■ What needs to be done
Print, from the listing below, the lines starting at the line containing "<h1>Network Attacks</h1>" and ending at the line containing "<h3>ASCII</h3>", exactly as they stand, and print nothing else.
__________________________________________________
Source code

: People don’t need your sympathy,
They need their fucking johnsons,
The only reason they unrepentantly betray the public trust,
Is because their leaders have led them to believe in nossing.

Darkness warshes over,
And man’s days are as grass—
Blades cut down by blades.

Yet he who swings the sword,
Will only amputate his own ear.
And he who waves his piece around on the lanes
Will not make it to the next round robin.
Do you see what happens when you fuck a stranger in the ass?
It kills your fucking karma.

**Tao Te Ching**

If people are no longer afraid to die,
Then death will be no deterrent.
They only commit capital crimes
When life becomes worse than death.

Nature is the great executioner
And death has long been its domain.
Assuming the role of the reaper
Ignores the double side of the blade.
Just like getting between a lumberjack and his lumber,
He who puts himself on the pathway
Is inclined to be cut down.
__________________________________________________
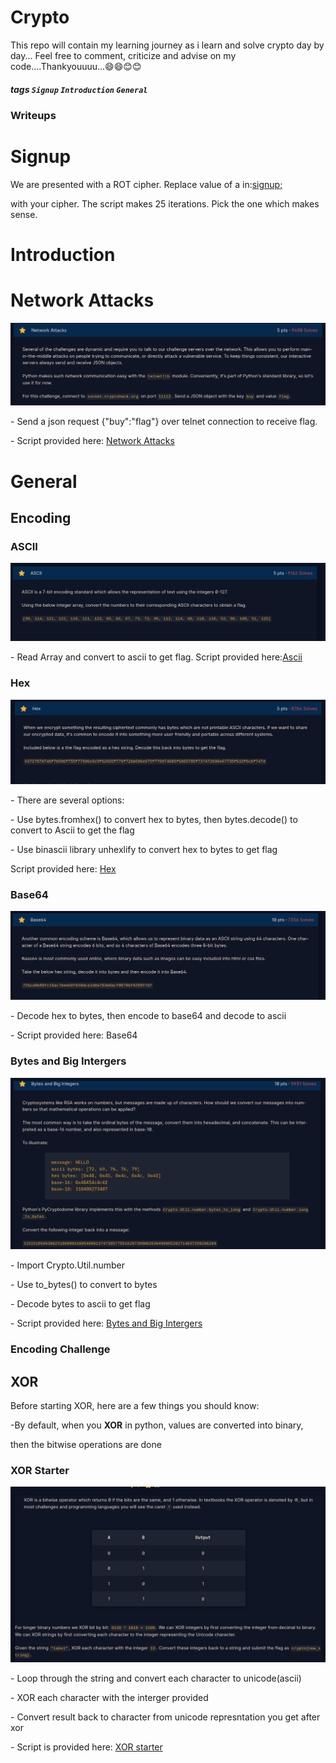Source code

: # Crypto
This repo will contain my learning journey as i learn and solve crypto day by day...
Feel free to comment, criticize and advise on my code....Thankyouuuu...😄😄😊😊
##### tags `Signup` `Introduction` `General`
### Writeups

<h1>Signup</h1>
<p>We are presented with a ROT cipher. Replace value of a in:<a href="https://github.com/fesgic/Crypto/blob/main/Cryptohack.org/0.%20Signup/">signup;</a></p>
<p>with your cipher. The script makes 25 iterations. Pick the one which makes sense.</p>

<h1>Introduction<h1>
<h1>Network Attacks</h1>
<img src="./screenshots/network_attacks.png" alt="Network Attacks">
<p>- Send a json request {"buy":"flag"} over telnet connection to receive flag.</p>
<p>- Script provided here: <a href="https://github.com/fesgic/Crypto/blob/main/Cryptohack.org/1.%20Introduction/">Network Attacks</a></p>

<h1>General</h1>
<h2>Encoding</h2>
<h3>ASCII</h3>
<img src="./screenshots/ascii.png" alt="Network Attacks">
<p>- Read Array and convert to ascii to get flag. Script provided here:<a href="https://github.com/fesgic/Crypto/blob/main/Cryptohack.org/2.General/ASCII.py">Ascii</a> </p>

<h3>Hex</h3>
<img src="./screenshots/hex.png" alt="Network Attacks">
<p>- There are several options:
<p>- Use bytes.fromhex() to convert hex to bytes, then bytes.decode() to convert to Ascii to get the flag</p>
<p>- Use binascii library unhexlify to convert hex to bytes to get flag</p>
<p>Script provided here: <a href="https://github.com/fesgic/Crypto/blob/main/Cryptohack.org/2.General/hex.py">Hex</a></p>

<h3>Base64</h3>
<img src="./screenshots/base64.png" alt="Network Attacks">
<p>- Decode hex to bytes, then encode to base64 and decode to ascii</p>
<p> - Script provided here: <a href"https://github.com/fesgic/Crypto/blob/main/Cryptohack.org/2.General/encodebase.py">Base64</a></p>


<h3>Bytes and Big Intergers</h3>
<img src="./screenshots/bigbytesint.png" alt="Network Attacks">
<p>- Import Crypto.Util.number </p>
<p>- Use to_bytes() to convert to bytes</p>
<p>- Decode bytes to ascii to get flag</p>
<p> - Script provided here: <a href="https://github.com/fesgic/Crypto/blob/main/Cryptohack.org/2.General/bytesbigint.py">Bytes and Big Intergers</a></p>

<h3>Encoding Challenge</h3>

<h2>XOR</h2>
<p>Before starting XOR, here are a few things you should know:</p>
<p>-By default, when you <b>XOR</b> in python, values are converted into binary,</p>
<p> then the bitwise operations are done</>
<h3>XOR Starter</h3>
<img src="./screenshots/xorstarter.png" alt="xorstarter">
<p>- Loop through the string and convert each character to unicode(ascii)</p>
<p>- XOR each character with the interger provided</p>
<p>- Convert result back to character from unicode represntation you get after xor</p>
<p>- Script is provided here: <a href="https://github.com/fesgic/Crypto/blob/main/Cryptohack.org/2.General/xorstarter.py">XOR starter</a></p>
__________________________________________________
■ Result
<h1>Network Attacks</h1>
<img src="./screenshots/network_attacks.png" alt="Network Attacks">
<p>- Send a json request {"buy":"flag"} over telnet connection to receive flag.</p>
<p>- Script provided here: <a href="https://github.com/fesgic/Crypto/blob/main/Cryptohack.org/1.%20Introduction/">Network Attacks</a></p>

<h1>General</h1>
<h2>Encoding</h2>
<h3>ASCII</h3>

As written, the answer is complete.